La propagande bourgeoise masque la vérité : dans les pays arabes, la comédie de révolution islamique cache derrière le manteau idéologique l’attitude réactionnaire des classes dominantes, bourgeoises et foncières, et ses premières victimes sont les prolétaires de ces pays. Les bombes quotidiennes dans les rues et les marchés de Bagdad, Alep, Islamabad, Beyrouth, Damas, Kaboul, Tripoli, Istambul, ne sont que des actions antiprolétariennes et de guerre entre bandes bourgeoises.

Les communistes ne portent pas un jugement moral sur la guerre et ses atrocités, et ils savent que la violence est congénitale aux sociétés de classe, fondées exclusivement sur la force de domination et sur la terreur, même quand il n’est pas besoin de l’employer et que la menace suffit. Le terrorisme est un instrument de guerre qui peut être utilisé entre les Etats comme entre les classes. Celui d’aujourd’hui est utilisé par certains Etats bourgeois contre les autres, et de tous contre la classe prolétarienne internationale, pour la diviser selon des barrières artificielles idéologiques, et pour empêcher qu’une fois unie elle puisse relever la tête. Nous ne connaissons que trop bien ces épisodes de massacre. Ce sont des avertissements et des signaux que depuis presque un demi siècle, même en Europe, la bourgeoisie utilisent périodiquement, évidemment sur la peau des prolétaires.
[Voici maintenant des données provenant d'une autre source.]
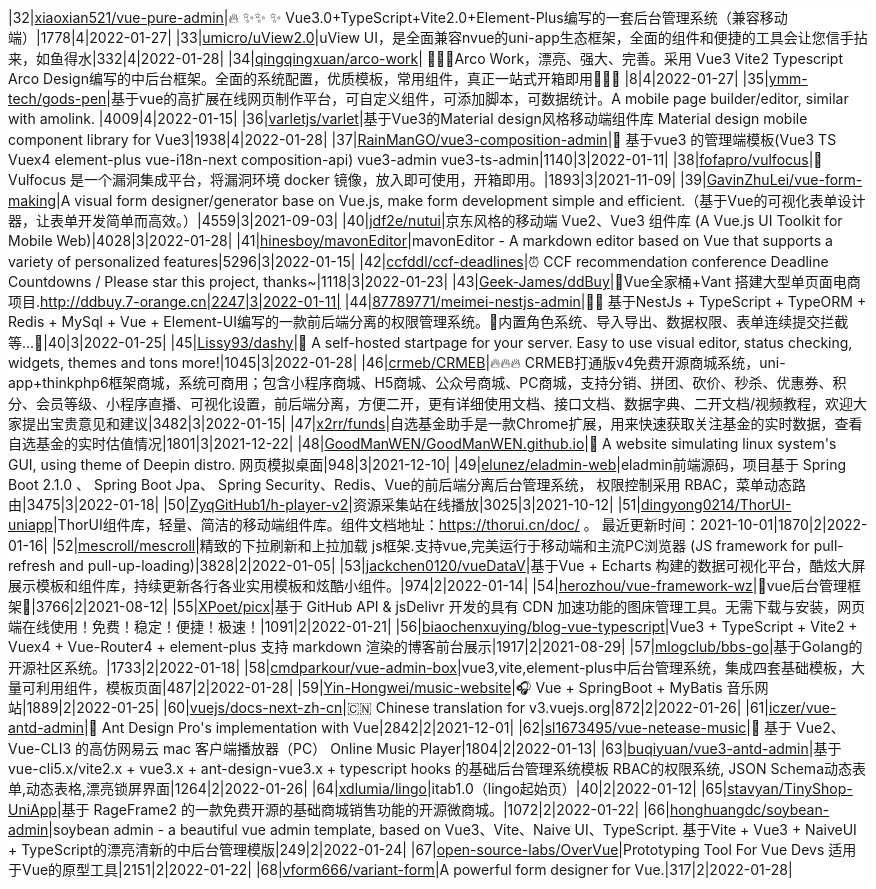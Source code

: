 |32|[xiaoxian521/vue-pure-admin](https://github.com/xiaoxian521/vue-pure-admin)|🔥 ✨✨ ✨ Vue3.0+TypeScript+Vite2.0+Element-Plus编写的一套后台管理系统（兼容移动端）|1778|4|2022-01-27|
|33|[umicro/uView2.0](https://github.com/umicro/uView2.0)|uView UI，是全面兼容nvue的uni-app生态框架，全面的组件和便捷的工具会让您信手拈来，如鱼得水|332|4|2022-01-28|
|34|[qingqingxuan/arco-work](https://github.com/qingqingxuan/arco-work)| 🎉🎉🎉Arco Work，漂亮、强大、完善。采用 Vue3 Vite2 Typescript Arco Design编写的中后台框架。全面的系统配置，优质模板，常用组件，真正一站式开箱即用🎉🎉🎉 |8|4|2022-01-27|
|35|[ymm-tech/gods-pen](https://github.com/ymm-tech/gods-pen)|基于vue的高扩展在线网页制作平台，可自定义组件，可添加脚本，可数据统计。A mobile page builder/editor, similar with amolink. |4009|4|2022-01-15|
|36|[varletjs/varlet](https://github.com/varletjs/varlet)|基于Vue3的Material design风格移动端组件库 Material design mobile component library for Vue3|1938|4|2022-01-28|
|37|[RainManGO/vue3-composition-admin](https://github.com/RainManGO/vue3-composition-admin)|🎉  基于vue3 的管理端模板(Vue3 TS Vuex4  element-plus vue-i18n-next  composition-api)  vue3-admin   vue3-ts-admin|1140|3|2022-01-11|
|38|[fofapro/vulfocus](https://github.com/fofapro/vulfocus)|🚀Vulfocus 是一个漏洞集成平台，将漏洞环境 docker 镜像，放入即可使用，开箱即用。|1893|3|2021-11-09|
|39|[GavinZhuLei/vue-form-making](https://github.com/GavinZhuLei/vue-form-making)|A visual form designer/generator base on Vue.js, make form development simple and efficient.（基于Vue的可视化表单设计器，让表单开发简单而高效。）|4559|3|2021-09-03|
|40|[jdf2e/nutui](https://github.com/jdf2e/nutui)|京东风格的移动端 Vue2、Vue3 组件库 (A Vue.js UI Toolkit for Mobile Web)|4028|3|2022-01-28|
|41|[hinesboy/mavonEditor](https://github.com/hinesboy/mavonEditor)|mavonEditor - A markdown editor based on Vue that supports a variety of personalized features|5296|3|2022-01-15|
|42|[ccfddl/ccf-deadlines](https://github.com/ccfddl/ccf-deadlines)|⏰ CCF recommendation conference Deadline Countdowns / Please star this project, thanks~|1118|3|2022-01-23|
|43|[Geek-James/ddBuy](https://github.com/Geek-James/ddBuy)|🎉Vue全家桶+Vant 搭建大型单页面电商项目.http://ddbuy.7-orange.cn|2247|3|2022-01-11|
|44|[87789771/meimei-nestjs-admin](https://github.com/87789771/meimei-nestjs-admin)|🚀🚀 基于NestJs + TypeScript + TypeORM + Redis + MySql + Vue + Element-UI编写的一款前后端分离的权限管理系统。🚀内置角色系统、导入导出、数据权限、表单连续提交拦截等...🚀|40|3|2022-01-25|
|45|[Lissy93/dashy](https://github.com/Lissy93/dashy)|🚀 A self-hosted startpage for your server. Easy to use visual editor, status checking, widgets, themes and tons more!|1045|3|2022-01-28|
|46|[crmeb/CRMEB](https://github.com/crmeb/CRMEB)|🔥🔥🔥 CRMEB打通版v4免费开源商城系统，uni-app+thinkphp6框架商城，系统可商用；包含小程序商城、H5商城、公众号商城、PC商城，支持分销、拼团、砍价、秒杀、优惠券、积分、会员等级、小程序直播、可视化设置，前后端分离，方便二开，更有详细使用文档、接口文档、数据字典、二开文档/视频教程，欢迎大家提出宝贵意见和建议|3482|3|2022-01-15|
|47|[x2rr/funds](https://github.com/x2rr/funds)|自选基金助手是一款Chrome扩展，用来快速获取关注基金的实时数据，查看自选基金的实时估值情况|1801|3|2021-12-22|
|48|[GoodManWEN/GoodManWEN.github.io](https://github.com/GoodManWEN/GoodManWEN.github.io)|📕 A website simulating linux system's GUI, using theme of Deepin distro. 网页模拟桌面|948|3|2021-12-10|
|49|[elunez/eladmin-web](https://github.com/elunez/eladmin-web)|eladmin前端源码，项目基于 Spring Boot 2.1.0 、 Spring Boot Jpa、 Spring Security、Redis、Vue的前后端分离后台管理系统， 权限控制采用 RBAC，菜单动态路由|3475|3|2022-01-18|
|50|[ZyqGitHub1/h-player-v2](https://github.com/ZyqGitHub1/h-player-v2)|资源采集站在线播放|3025|3|2021-10-12|
|51|[dingyong0214/ThorUI-uniapp](https://github.com/dingyong0214/ThorUI-uniapp)|ThorUI组件库，轻量、简洁的移动端组件库。组件文档地址：https://thorui.cn/doc/    。    最近更新时间：2021-10-01|1870|2|2022-01-16|
|52|[mescroll/mescroll](https://github.com/mescroll/mescroll)|精致的下拉刷新和上拉加载 js框架.支持vue,完美运行于移动端和主流PC浏览器 (JS framework for pull-refresh and pull-up-loading)|3828|2|2022-01-05|
|53|[jackchen0120/vueDataV](https://github.com/jackchen0120/vueDataV)|基于Vue + Echarts 构建的数据可视化平台，酷炫大屏展示模板和组件库，持续更新各行各业实用模板和炫酷小组件。|974|2|2022-01-14|
|54|[herozhou/vue-framework-wz](https://github.com/herozhou/vue-framework-wz)|👏vue后台管理框架👏|3766|2|2021-08-12|
|55|[XPoet/picx](https://github.com/XPoet/picx)|基于 GitHub API & jsDelivr 开发的具有 CDN 加速功能的图床管理工具。无需下载与安装，网页端在线使用！免费！稳定！便捷！极速！|1091|2|2022-01-21|
|56|[biaochenxuying/blog-vue-typescript](https://github.com/biaochenxuying/blog-vue-typescript)|Vue3 + TypeScript + Vite2 + Vuex4 + Vue-Router4 + element-plus 支持 markdown 渲染的博客前台展示|1917|2|2021-08-29|
|57|[mlogclub/bbs-go](https://github.com/mlogclub/bbs-go)|基于Golang的开源社区系统。|1733|2|2022-01-18|
|58|[cmdparkour/vue-admin-box](https://github.com/cmdparkour/vue-admin-box)|vue3,vite,element-plus中后台管理系统，集成四套基础模板，大量可利用组件，模板页面|487|2|2022-01-28|
|59|[Yin-Hongwei/music-website](https://github.com/Yin-Hongwei/music-website)|🎧 Vue + SpringBoot + MyBatis 音乐网站|1889|2|2022-01-25|
|60|[vuejs/docs-next-zh-cn](https://github.com/vuejs/docs-next-zh-cn)|:cn: Chinese translation for v3.vuejs.org|872|2|2022-01-26|
|61|[iczer/vue-antd-admin](https://github.com/iczer/vue-antd-admin)|🐜 Ant Design Pro's implementation with Vue|2842|2|2021-12-01|
|62|[sl1673495/vue-netease-music](https://github.com/sl1673495/vue-netease-music)|🎵 基于 Vue2、Vue-CLI3 的高仿网易云 mac 客户端播放器（PC） Online Music Player|1804|2|2022-01-13|
|63|[buqiyuan/vue3-antd-admin](https://github.com/buqiyuan/vue3-antd-admin)|基于vue-cli5.x/vite2.x + vue3.x + ant-design-vue3.x + typescript hooks 的基础后台管理系统模板  RBAC的权限系统, JSON Schema动态表单,动态表格,漂亮锁屏界面|1264|2|2022-01-26|
|64|[xdlumia/lingo](https://github.com/xdlumia/lingo)|itab1.0（lingo起始页）|40|2|2022-01-12|
|65|[stavyan/TinyShop-UniApp](https://github.com/stavyan/TinyShop-UniApp)|基于 RageFrame2 的一款免费开源的基础商城销售功能的开源微商城。|1072|2|2022-01-22|
|66|[honghuangdc/soybean-admin](https://github.com/honghuangdc/soybean-admin)|soybean admin - a beautiful vue admin template, based on Vue3、Vite、Naive UI、TypeScript. 基于Vite + Vue3 + NaiveUI + TypeScript的漂亮清新的中后台管理模版|249|2|2022-01-24|
|67|[open-source-labs/OverVue](https://github.com/open-source-labs/OverVue)|Prototyping Tool For Vue Devs 适用于Vue的原型工具|2151|2|2022-01-22|
|68|[vform666/variant-form](https://github.com/vform666/variant-form)|A powerful form designer for Vue.|317|2|2022-01-28|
Quelques centaines de morts ne sont rien pour la monstrueuses société du capital. Le dieu du profit réclame bien plus de sacrifices humains. Le militarisme est l’unique véritable visage de la société du Capital, en particulier des démocraties impérialistes occidentales qui parlent de paix mais préparent la nouvelle boucherie mondiale. Une guerre construite, alimentée et voulue pour la survie du Capital, au prix de millions de vies prolétariennes.

Par conséquent, les communistes s’abstiennent de toute condamnation abstraite de la violence, de tout rapprochement avec la fausse pitié et l’indignation des bourgeois, et de toute manifestation de solidarité avec les Etats et avec les classes bourgeoises au pouvoir, avant tout celles de leur propre pays.

L’agonie prolongée de la société du capital déchaînera une série incroyable d’horreurs et de mensonges, bien plus que la première et la seconde guerre mondiale. La classe prolétarienne, et avant elle son parti communiste, doivent se préparer à ceux-ci et maintenir inflexible, contre tous, la ligne d’abord de la science de classe puis celle de l’action contre tous les ennemis du prolétariat.

Le capitalisme ne périra que d’une mort violente et par la main du prolétariat communiste.

L’unique « guerre au terrorisme » possible est celle qui se fera contre ce système social pestilentiel, l’unique guerre qui a donc pour but final la révolution communiste.

Qui accepte au contraire le capitalisme, sous sa forme et ses travestissements, est contraint d’accepter ses terrorismes d’aujourd’hui et sera contraint de subir demain sa guerre.